The post begins by saying that Minneapolis Police officers responded to a report of a “forgery in progress,” and notes that the suspect “appeared to be under the influence.”
“Two officers arrived and located the suspect, a male believed to be in his 40s, in his car. He was ordered to step from his car. After he got out, he physically resisted officers. Officers were able to get the suspect into handcuffs and noted he appeared to be suffering medical distress. Officers called for an ambulance. He was transported to Hennepin County Medical Center by ambulance where he died a short time later.
“At no time were weapons of any type used by anyone involved in this incident. The Minnesota Bureau of Criminal Apprehension has been called in to investigate this incident at the request of the Minneapolis Police Department.
“No officers were injured in the incident. Body worn cameras were on and activated during this incident.”
The post was sent by John Elder, the director of the Office of Public Information under Minneapolis Police.
How police language obscured the truth
Everything in the police post is, technically speaking, true.

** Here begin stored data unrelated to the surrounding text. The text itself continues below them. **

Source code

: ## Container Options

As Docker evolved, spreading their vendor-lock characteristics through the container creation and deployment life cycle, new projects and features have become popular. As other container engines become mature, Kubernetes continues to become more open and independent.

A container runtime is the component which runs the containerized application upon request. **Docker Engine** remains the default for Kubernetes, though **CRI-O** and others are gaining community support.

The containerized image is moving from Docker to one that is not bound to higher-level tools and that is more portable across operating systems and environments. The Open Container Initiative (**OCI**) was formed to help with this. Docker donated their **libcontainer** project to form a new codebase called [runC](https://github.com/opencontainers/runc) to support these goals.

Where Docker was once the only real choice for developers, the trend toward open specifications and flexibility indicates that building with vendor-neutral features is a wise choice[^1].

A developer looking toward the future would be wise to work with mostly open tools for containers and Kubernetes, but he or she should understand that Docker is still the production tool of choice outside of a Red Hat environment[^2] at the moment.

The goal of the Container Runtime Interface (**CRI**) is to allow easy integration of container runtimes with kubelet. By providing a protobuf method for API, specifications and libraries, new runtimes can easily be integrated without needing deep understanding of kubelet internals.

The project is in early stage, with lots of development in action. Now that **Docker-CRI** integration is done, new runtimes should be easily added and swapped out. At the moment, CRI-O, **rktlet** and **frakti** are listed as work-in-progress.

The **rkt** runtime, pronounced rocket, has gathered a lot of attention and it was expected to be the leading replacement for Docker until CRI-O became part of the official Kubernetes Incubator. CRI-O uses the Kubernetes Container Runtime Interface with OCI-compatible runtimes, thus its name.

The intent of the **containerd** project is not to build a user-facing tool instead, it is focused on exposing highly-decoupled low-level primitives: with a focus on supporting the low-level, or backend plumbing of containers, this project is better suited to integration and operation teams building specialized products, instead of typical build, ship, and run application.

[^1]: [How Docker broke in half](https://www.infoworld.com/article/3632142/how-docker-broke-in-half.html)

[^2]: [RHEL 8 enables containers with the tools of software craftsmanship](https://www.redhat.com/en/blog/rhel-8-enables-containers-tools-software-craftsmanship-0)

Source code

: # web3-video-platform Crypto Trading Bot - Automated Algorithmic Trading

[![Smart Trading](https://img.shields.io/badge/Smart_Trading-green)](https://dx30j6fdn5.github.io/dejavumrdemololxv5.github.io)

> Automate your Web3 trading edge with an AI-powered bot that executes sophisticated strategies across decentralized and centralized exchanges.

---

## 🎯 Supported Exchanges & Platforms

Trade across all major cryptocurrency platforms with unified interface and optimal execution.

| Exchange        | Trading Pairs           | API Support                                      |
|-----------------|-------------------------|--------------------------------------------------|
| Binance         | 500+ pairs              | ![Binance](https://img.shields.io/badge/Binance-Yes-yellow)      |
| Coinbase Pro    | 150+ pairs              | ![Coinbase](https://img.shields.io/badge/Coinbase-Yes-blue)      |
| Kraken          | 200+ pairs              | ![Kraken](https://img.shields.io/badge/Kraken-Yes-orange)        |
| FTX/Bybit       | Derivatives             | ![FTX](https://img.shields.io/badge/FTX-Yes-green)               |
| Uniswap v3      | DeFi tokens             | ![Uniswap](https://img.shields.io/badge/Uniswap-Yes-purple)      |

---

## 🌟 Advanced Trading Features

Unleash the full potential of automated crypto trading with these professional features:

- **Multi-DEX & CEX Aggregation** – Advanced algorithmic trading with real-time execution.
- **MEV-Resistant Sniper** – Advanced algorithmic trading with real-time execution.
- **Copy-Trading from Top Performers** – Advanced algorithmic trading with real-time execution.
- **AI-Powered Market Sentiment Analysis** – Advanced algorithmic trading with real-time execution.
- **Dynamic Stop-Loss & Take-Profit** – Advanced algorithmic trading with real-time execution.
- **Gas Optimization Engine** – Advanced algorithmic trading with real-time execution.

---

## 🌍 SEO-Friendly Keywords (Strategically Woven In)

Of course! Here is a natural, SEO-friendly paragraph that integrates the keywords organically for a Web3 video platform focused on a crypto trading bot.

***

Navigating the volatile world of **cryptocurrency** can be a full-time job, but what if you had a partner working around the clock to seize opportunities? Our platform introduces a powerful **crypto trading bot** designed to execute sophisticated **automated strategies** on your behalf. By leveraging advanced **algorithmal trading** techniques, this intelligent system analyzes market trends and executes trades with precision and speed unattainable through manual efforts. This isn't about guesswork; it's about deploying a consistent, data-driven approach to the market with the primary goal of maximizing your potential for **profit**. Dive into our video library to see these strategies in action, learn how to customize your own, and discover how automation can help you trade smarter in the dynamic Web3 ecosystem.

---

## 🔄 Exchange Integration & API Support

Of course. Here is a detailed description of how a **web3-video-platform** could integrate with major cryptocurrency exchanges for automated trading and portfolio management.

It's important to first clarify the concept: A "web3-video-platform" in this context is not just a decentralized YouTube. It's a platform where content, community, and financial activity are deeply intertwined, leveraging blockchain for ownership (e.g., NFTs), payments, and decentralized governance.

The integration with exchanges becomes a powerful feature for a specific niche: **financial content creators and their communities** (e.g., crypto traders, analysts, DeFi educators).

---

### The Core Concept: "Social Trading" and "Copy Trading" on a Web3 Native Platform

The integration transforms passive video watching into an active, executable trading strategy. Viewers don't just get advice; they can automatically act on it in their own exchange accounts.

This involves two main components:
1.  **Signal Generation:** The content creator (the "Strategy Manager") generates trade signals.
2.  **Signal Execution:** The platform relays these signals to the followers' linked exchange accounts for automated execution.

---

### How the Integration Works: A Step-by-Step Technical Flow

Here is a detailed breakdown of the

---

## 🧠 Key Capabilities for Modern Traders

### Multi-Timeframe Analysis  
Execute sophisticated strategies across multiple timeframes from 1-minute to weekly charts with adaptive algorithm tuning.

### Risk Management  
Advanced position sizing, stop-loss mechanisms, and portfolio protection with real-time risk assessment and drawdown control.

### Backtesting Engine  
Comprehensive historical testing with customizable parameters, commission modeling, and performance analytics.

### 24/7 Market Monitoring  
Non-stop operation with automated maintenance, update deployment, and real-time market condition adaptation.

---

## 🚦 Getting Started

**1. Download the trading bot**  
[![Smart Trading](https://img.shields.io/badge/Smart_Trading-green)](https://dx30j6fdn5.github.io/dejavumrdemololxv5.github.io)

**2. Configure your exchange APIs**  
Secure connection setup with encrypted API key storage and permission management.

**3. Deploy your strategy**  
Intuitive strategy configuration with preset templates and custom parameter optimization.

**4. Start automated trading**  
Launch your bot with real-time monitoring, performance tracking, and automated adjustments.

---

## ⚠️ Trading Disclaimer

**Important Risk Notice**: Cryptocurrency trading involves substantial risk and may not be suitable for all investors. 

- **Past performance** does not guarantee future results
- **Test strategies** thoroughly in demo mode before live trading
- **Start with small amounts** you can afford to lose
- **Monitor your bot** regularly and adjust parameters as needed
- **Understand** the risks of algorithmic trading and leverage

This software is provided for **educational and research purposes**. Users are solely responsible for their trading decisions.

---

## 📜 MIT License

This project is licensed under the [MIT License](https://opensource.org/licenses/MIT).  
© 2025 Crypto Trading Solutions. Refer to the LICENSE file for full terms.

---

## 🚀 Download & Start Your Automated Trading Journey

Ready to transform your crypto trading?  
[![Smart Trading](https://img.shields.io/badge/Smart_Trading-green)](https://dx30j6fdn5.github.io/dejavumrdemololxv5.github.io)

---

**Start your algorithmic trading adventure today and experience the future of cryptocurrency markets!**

The officers did notice he appeared to be in medical distress, and they did call for an ambulance. No weapons were “used,” at least in the sense that they did not shoot him or beat him with a weapon.
But taken together, the post is deeply misleading and works to obscure the officers’ role in his death.
It flips the timing of the handcuffing, hiding the fact that Floyd was in handcuffs nearly from the start of their interaction.
It notes that he was put in handcuffs and “suffering medical distress” in the same sentence, even though they occurred about 20 minutes apart. Most importantly, it ignores what police did in between those two events.
It also does not mention that former officer Thomas Lane pointed his gun at Floyd while he was in his vehicle, which can be interpreted as “using” a weapon.
The 17-year-old, Darnella Frazier, posted her video to Facebook, which was seen by people across the world, including the Minneapolis Police chief. Genevieve Hansen, an off-duty firefighter who was rebuffed from rendering aid to Floyd, also filmed parts of the scene from a slightly different angle. Another high school student used her friend’s phone to film the incident, she testified.
What police did after seeing bystander video
Upon first learning a man had been hospitalized while in police custody, Minneapolis Police Chief Medaria Arradondo alerted the Minnesota Bureau of Criminal Apprehension and called the mayor, he testified in Chauvin’s trial. He then watched video of the arrest from a city camera across the street, but nothing jumped out about it, he testified.
Around midnight, a communications member contacted him to show him Frazier’s bystander video, giving the chief an up-close view of the incident, he testified.
On May 26, as Frazier’s video went viral and sparked widespread outrage, the Minneapolis Police press release was updated with another vague line: “As additional information has been made available, it has been determined that the Federal Bureau of Investigations (sic) will be a part of this investigation.”
On Wednesday, George Floyd’s brother Philonise Floyd said it was the presence of cameras that opened doors for the “historic” verdict in the Chauvin trial.